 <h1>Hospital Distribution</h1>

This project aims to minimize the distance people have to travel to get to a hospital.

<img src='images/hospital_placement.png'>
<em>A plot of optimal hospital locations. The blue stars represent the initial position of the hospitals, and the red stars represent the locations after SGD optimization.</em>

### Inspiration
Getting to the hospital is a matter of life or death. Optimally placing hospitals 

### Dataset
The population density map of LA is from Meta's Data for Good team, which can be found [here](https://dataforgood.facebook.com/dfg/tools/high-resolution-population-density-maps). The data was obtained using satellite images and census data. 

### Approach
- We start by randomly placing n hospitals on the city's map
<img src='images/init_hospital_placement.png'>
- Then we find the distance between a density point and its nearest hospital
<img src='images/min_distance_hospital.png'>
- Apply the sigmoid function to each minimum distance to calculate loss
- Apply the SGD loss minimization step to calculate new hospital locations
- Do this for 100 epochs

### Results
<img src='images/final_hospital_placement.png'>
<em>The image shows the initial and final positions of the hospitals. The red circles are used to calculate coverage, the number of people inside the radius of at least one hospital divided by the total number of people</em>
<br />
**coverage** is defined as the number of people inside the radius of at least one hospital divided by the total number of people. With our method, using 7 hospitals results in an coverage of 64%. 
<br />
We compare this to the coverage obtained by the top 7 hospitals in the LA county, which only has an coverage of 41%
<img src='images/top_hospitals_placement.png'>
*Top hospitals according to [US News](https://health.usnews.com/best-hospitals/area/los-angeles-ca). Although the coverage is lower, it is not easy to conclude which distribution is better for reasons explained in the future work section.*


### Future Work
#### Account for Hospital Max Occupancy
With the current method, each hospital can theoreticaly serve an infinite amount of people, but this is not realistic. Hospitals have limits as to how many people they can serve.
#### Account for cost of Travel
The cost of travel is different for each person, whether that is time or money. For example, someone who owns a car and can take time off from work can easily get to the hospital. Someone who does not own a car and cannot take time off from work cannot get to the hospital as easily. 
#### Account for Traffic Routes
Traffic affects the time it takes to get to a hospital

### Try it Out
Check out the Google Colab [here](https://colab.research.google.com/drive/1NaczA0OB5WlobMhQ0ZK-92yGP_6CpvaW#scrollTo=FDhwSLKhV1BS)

····················

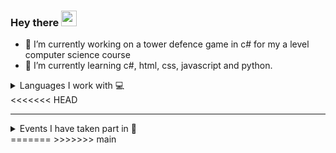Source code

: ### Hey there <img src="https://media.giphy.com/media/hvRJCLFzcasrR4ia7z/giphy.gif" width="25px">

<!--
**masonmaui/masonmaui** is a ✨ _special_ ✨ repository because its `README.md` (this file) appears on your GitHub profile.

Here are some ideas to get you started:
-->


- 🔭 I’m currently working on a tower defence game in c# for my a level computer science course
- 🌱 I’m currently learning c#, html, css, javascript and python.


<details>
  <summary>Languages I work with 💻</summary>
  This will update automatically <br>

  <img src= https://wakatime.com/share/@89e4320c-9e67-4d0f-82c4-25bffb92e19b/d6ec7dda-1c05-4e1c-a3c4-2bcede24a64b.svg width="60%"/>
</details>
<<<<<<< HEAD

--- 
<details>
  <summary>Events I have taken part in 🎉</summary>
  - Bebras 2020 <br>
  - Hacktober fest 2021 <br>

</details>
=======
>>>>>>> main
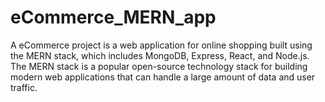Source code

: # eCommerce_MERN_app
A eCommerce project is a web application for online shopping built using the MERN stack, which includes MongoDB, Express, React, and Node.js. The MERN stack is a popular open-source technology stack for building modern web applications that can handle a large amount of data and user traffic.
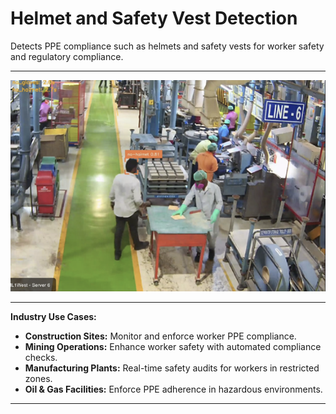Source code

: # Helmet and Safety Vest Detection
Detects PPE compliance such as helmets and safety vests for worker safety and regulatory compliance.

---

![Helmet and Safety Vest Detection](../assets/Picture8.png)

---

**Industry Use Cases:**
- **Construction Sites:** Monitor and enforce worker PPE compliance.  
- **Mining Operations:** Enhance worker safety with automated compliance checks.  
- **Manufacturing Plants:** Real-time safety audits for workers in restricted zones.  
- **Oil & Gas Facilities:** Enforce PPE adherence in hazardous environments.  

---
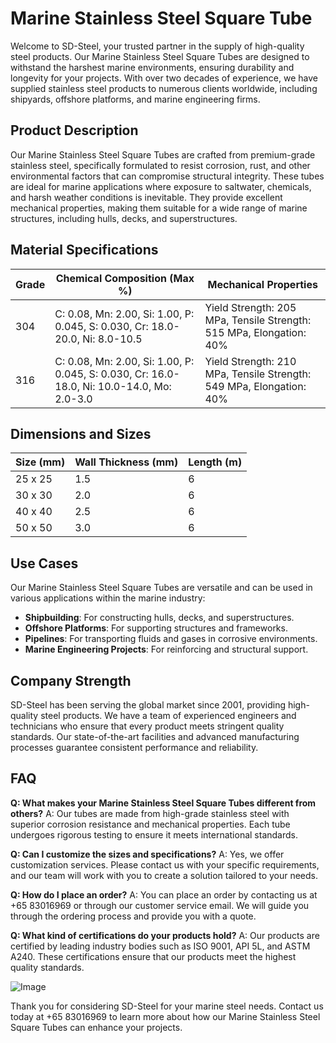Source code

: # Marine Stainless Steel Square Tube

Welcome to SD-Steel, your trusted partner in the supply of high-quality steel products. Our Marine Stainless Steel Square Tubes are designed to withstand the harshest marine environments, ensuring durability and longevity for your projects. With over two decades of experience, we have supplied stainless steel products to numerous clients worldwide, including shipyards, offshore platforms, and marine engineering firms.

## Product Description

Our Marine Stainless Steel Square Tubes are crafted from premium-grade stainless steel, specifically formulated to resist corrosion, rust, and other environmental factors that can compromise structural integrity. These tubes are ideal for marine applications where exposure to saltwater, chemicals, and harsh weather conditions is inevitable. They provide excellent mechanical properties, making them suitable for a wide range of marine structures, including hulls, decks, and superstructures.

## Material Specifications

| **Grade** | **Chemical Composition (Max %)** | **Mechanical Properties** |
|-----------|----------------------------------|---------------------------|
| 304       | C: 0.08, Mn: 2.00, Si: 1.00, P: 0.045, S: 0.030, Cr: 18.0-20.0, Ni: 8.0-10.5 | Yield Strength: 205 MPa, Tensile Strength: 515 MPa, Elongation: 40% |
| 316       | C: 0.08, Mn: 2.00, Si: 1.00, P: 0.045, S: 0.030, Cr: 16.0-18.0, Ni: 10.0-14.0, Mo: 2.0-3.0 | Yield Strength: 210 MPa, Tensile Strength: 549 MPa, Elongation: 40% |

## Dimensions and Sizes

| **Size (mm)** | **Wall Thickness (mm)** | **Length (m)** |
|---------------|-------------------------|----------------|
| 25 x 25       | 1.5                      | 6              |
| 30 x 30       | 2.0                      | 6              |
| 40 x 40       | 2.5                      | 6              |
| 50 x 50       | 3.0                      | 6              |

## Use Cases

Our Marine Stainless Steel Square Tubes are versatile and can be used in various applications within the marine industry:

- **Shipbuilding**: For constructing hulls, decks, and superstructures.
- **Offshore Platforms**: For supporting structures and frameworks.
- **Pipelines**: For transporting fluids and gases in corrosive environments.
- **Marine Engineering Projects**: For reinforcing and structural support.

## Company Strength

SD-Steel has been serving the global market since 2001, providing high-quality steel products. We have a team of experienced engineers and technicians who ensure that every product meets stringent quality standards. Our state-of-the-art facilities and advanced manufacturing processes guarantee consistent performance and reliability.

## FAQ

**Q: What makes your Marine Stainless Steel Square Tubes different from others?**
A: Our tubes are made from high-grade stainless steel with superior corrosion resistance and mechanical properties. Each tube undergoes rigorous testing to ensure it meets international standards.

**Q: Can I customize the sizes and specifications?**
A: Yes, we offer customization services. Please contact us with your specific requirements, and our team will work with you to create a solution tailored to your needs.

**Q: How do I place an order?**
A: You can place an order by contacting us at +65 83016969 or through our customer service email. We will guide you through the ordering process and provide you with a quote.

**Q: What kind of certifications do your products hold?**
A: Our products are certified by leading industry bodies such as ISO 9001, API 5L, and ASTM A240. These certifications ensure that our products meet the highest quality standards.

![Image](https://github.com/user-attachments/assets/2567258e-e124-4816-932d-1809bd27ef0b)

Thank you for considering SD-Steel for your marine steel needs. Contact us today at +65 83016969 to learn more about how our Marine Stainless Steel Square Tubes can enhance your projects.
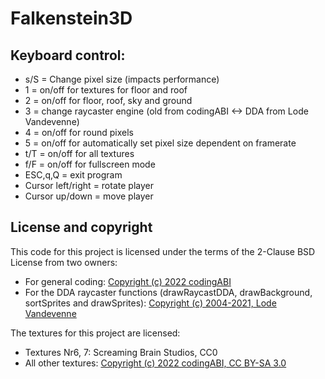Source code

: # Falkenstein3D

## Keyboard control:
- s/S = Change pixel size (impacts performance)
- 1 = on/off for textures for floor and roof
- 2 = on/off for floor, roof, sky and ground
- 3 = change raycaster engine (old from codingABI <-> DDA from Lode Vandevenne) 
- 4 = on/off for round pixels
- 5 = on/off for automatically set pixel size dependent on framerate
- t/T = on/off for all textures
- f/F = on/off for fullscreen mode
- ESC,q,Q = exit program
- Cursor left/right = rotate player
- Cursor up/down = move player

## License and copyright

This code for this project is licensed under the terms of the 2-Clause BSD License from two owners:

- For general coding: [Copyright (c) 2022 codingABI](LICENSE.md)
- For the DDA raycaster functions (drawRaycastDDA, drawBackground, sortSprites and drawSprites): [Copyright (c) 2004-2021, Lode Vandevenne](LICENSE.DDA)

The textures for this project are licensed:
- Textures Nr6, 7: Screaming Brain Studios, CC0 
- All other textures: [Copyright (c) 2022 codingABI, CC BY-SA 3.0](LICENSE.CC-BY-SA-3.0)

····················

### WHAT IS REQUIRED
Report every line of the records that contains the word "amount".

### OUTPUT FOR THIS TASK
With the current method, each hospital can theoreticaly serve an infinite amount of people, but this is not realistic. Hospitals have limits as to how many people they can serve.
A eCommerce project is a web application for online shopping built using the MERN stack, which includes MongoDB, Express, React, and Node.js. The MERN stack is a popular open-source technology stack for building modern web applications that can handle a large amount of data and user traffic.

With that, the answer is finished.